A message is user-visible conversation content. A user message records the request. An assistant message records the generated response and can be backed by one run while generation is active or recoverable.
A run is a daemon-owned execution instance. It belongs to one project and one conversation, and it targets one assistant message. The run starts and supervises one agent process, records execution status, and stores replayable SSE events.
The intended cardinality is:
- One project contains many conversations.
- One conversation contains many messages.
- One project can have many runs.
- One conversation can have many runs.
- One assistant message can have zero or one run.
- One run belongs to one project, one conversation, and one assistant message.
- One run can start one agent process during active execution.
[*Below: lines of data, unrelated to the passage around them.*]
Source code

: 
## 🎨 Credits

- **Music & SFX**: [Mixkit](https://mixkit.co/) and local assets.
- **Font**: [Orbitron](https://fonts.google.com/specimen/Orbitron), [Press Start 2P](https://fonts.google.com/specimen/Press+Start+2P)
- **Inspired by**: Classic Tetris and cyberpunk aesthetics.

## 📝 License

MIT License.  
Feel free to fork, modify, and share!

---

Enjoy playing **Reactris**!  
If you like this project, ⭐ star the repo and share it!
The recovery path follows the user-visible hierarchy: open a project, load a conversation, find assistant messages with active run metadata, then reattach to the daemon run.
Concept Responsibilities
Project
A project is the design workspace. It provides:
- project metadata, such as skill, design system, and fidelity;
- the daemon working directory, usually
.od/projects/<projectId>/; - artifact ownership;
- the top-level scope for conversations and runs.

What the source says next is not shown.